A Miguel siempre le quedó la espinita de no haber alargado mas su carrera como rojiblanco (jugó ocho cursos). Las lesiones hicieron mella en él durante sus últimos tres años y salió del club rumbo a Osasuna, donde puse el punto y final a su carrera. De haber continuado en la capital, a buen seguro que hubiera incremenado su palmarés. Jones fue uno de los goleadores en la final de la Recopa de Europa que enfrentó al Atlético contra la Fiorentina en la 1961/1962, con resultado final de 3-0 a favor de los madrileños. Fue el primer título internacional del Atlético.
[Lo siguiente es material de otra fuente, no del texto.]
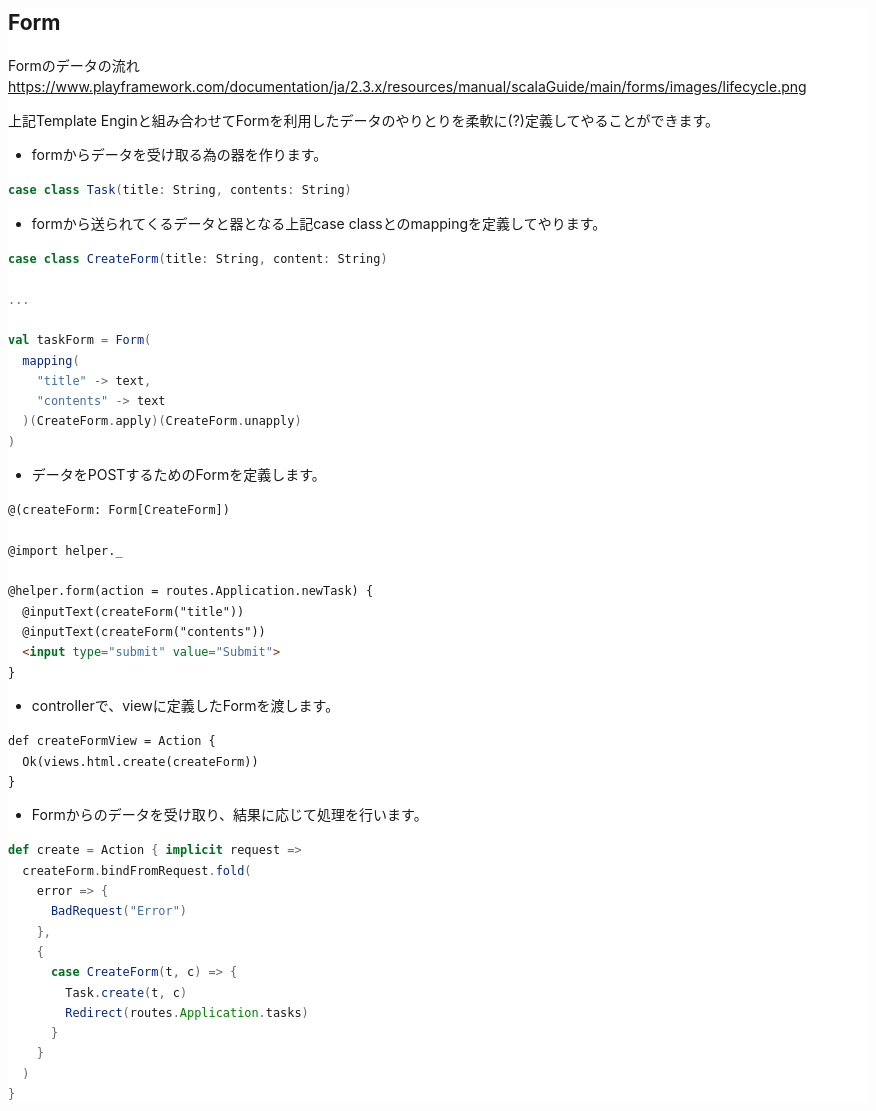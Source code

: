 ## Form
Formのデータの流れ
https://www.playframework.com/documentation/ja/2.3.x/resources/manual/scalaGuide/main/forms/images/lifecycle.png

上記Template Enginと組み合わせてFormを利用したデータのやりとりを柔軟に(?)定義してやることができます。

- formからデータを受け取る為の器を作ります。

```scala
case class Task(title: String, contents: String)
```

- formから送られてくるデータと器となる上記case classとのmappingを定義してやります。

```scala
case class CreateForm(title: String, content: String)

...

val taskForm = Form(
  mapping(
    "title" -> text,
    "contents" -> text
  )(CreateForm.apply)(CreateForm.unapply)
)
```

- データをPOSTするためのFormを定義します。

```html
@(createForm: Form[CreateForm])

@import helper._

@helper.form(action = routes.Application.newTask) {
  @inputText(createForm("title"))
  @inputText(createForm("contents"))
  <input type="submit" value="Submit">
}
```

- controllerで、viewに定義したFormを渡します。

```
def createFormView = Action {
  Ok(views.html.create(createForm))
}
```

- Formからのデータを受け取り、結果に応じて処理を行います。

```scala
def create = Action { implicit request =>
  createForm.bindFromRequest.fold(
    error => {
      BadRequest("Error")
    },
    {
      case CreateForm(t, c) => {
        Task.create(t, c)
        Redirect(routes.Application.tasks)
      }
    }
  )
}
```
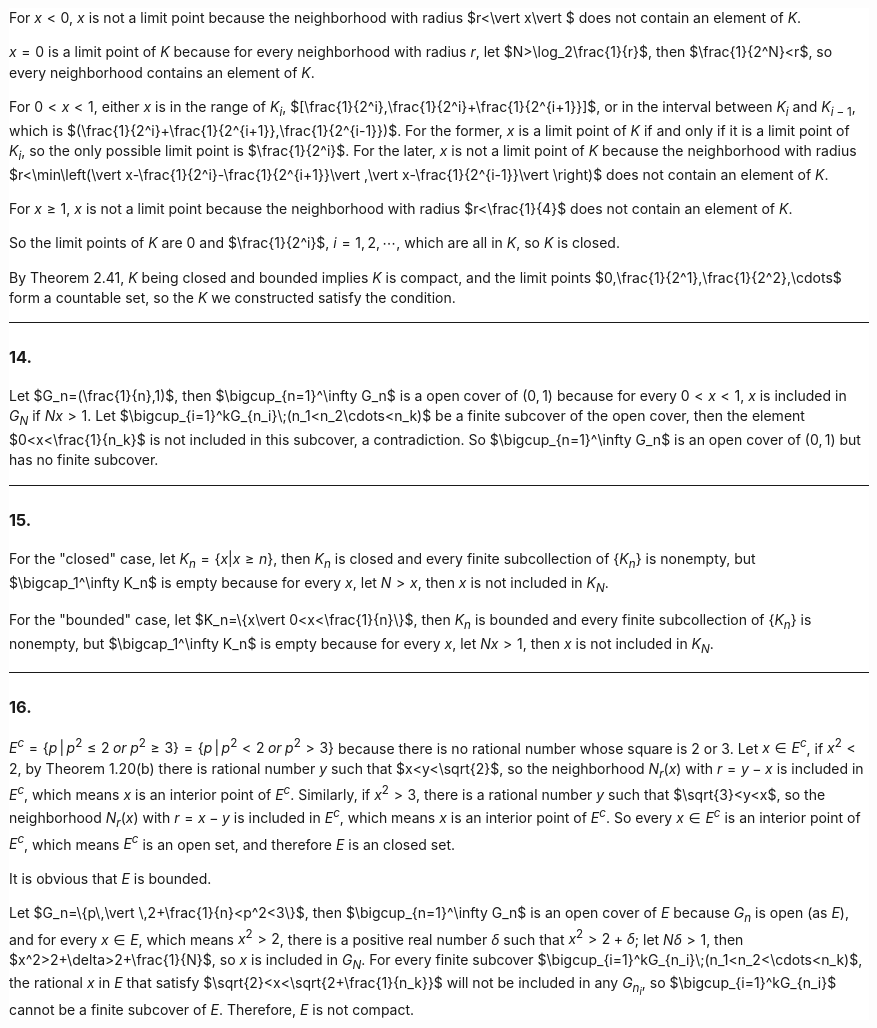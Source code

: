 For $x<0$, $x$ is not a limit point because the neighborhood with radius $r<\vert x\vert $ does not contain an element of $K$.

$x=0$ is a limit point of $K$ because for every neighborhood with radius $r$, let $N>\log_2\frac{1}{r}$, then $\frac{1}{2^N}<r$, so every neighborhood contains an element of $K$.

For $0<x<1$, either $x$ is in the range of $K_i$, $[\frac{1}{2^i},\frac{1}{2^i}+\frac{1}{2^{i+1}}]$, or in the interval between $K_i$ and $K_{i-1}$, which is $(\frac{1}{2^i}+\frac{1}{2^{i+1}},\frac{1}{2^{i-1}})$. For the former, $x$ is a limit point of $K$ if and only if it is a limit point of $K_i$, so the only possible limit point is $\frac{1}{2^i}$. For the later, $x$ is not a limit point of $K$ because the neighborhood with radius $r<\min\left(\vert x-\frac{1}{2^i}-\frac{1}{2^{i+1}}\vert ,\vert x-\frac{1}{2^{i-1}}\vert \right)$ does not contain an element of $K$.

For $x\geq1$, $x$ is not a limit point because the neighborhood with radius $r<\frac{1}{4}$ does not contain an element of $K$.

So the limit points of $K$ are $0$ and $\frac{1}{2^i}$, $i=1,2,\cdots$, which are all in $K$, so $K$ is closed. 


By Theorem 2.41, $K$ being closed and bounded implies $K$ is compact, and the limit points $0,\frac{1}{2^1},\frac{1}{2^2},\cdots$ form a countable set, so the $K$ we constructed satisfy the condition.

-----

### 14.

Let $G_n=(\frac{1}{n},1)$, then $\bigcup_{n=1}^\infty G_n$ is a open cover of $(0,1)$ because for every $0<x<1$, $x$ is included in $G_N$ if $Nx>1$. Let $\bigcup_{i=1}^kG_{n_i}\;(n_1<n_2\cdots<n_k)$ be a finite subcover of the open cover, then the element $0<x<\frac{1}{n_k}$ is not included in this subcover, a contradiction. So $\bigcup_{n=1}^\infty G_n$ is an open cover of $(0,1)$ but has no finite subcover.

-----

### 15.

For the "closed" case, let $K_n=\{x\vert x\geq n\}$, then $K_n$ is closed and every finite subcollection of $\{K_n\}$ is nonempty, but $\bigcap_1^\infty K_n$ is empty because for every $x$, let $N>x$, then $x$ is not included in $K_N$.


For the "bounded" case, let $K_n=\{x\vert 0<x<\frac{1}{n}\}$, then $K_n$ is bounded and every finite subcollection of $\{K_n\}$ is nonempty, but $\bigcap_1^\infty K_n$ is empty because for every $x$, let $Nx>1$, then $x$ is not included in $K_N$.

-----

### 16.

$E^c=\{p\,\vert \,p^2\leq2\;or\;p^2\geq3\}=\{p\,\vert \,p^2<2\;or\;p^2>3\}$ because there is no rational number whose square is $2$ or $3$. Let $x\in E^c$, if $x^2<2$, by Theorem 1.20(b) there is rational number $y$ such that $x<y<\sqrt{2}$, so the neighborhood $N_r(x)$ with $r=y-x$ is included in $E^c$, which means $x$ is an interior point of $E^c$. Similarly, if $x^2>3$, there is a rational number $y$ such that $\sqrt{3}<y<x$, so the neighborhood $N_r(x)$ with $r=x-y$ is included in $E^c$, which means $x$ is an interior point of $E^c$. So every $x\in E^c$ is an interior point of $E^c$, which means $E^c$ is an open set, and therefore $E$ is an closed set. 

It is obvious that $E$ is bounded.

Let $G_n=\{p\,\vert \,2+\frac{1}{n}<p^2<3\}$, then $\bigcup_{n=1}^\infty G_n$ is an open cover of $E$ because $G_n$ is open (as $E$), and for every $x\in E$, which means $x^2>2$, there is a positive real number $\delta$ such that $x^2>2+\delta$; let $N\delta>1$, then $x^2>2+\delta>2+\frac{1}{N}$, so $x$ is included in $G_N$. For every finite subcover $\bigcup_{i=1}^kG_{n_i}\;(n_1<n_2<\cdots<n_k)$, the rational $x$ in $E$ that satisfy $\sqrt{2}<x<\sqrt{2+\frac{1}{n_k}}$ will not be included in any $G_{n_i}$, so $\bigcup_{i=1}^kG_{n_i}$ cannot be a finite subcover of $E$. Therefore, $E$ is not compact.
Jones también fue el encargado de anotar, un 27 de marzo de 1966, el último tanto en el viejo Metropolitano. Su gran rendimiento le valió la convocatoria con la Selección española, pero nunca llegó a debutar. Tampoco consiguió vestir la camiseta del Ahletic, pese a criarse en Bilbao y formarse en el Barakaldo y el Indautxu, ya que el conjunto vasco solo aceptaba por aquel entonces a jugadores nacidos en Vizcaya.

Jugador polivalente, no tuvo una posición fija en el campo. Se desempeñó como delantero (marcó 50 goles en el Atlético), extremo, centrocampista e incluso defensor. Luis admiraba su capacidad de sacrificio y de reconversión, siempre al amparo de las necesidades del equipo. Si en el verde destacaba por su carácter, fuera era un hombre discreto, afable y cercano. La afición colchonera ha vivido en las últimas semanas varias pérdidas de renombre: Joaquín Peiró, que también compartió horas de entrenamiento con Jones, José Luis Capón y, el pasado martes, Radomir Antic. La bandera rojiblanca ya ondeaba a media asta estos días y lo seguirá haciendo las próximas 24 horas como muestra de respeto al guineano. "Con la marcha de Jones la familia atlética pierde a otro de los símbolos que lo dieron todo por este club dentro y fuera del terreno de juego", dijo el Atlético en un comunicado oficial. Osasuna y Athletic también le rindieron tributo en sus redes. Jones ya es leyenda.